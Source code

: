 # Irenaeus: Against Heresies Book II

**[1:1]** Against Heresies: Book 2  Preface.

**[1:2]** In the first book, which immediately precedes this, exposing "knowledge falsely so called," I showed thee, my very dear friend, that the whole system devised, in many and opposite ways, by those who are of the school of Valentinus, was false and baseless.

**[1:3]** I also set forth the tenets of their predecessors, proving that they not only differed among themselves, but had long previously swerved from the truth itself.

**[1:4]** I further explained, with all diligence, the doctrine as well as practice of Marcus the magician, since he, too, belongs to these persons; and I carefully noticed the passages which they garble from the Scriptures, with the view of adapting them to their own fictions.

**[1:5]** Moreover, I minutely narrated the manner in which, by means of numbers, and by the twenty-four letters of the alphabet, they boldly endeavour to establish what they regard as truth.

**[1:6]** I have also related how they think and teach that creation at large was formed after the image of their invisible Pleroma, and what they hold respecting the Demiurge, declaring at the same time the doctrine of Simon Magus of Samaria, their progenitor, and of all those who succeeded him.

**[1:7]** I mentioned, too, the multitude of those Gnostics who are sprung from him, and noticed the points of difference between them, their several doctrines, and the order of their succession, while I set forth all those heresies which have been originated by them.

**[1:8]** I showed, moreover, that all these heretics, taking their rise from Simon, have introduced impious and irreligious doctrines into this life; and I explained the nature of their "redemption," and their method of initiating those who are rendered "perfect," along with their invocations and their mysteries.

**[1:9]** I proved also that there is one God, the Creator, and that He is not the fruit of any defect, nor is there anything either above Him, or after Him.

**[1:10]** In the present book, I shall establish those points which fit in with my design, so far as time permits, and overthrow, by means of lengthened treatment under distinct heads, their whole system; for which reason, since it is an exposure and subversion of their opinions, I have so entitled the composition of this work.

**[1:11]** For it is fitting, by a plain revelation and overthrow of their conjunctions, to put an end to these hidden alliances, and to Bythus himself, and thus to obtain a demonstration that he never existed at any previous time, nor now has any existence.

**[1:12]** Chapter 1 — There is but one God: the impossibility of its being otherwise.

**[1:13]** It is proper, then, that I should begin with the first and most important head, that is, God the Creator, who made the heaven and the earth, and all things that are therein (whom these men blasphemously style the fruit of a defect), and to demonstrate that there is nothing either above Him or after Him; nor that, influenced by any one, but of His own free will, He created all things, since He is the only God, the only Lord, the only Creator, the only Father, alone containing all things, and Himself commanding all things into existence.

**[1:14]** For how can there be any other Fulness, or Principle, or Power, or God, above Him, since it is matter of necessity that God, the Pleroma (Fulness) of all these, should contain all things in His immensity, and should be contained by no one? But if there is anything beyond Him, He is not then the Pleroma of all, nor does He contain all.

● ● ● ● ●

● **Assignment**: Some lines in the data above hold the string "doctrines". Find and copy each of them.

● **Result of this task**:
**[1:7]** I mentioned, too, the multitude of those Gnostics who are sprung from him, and noticed the points of difference between them, their several doctrines, and the order of their succession, while I set forth all those heresies which have been originated by them.
**[1:8]** I showed, moreover, that all these heretics, taking their rise from Simon, have introduced impious and irreligious doctrines into this life; and I explained the nature of their "redemption," and their method of initiating those who are rendered "perfect," along with their invocations and their mysteries.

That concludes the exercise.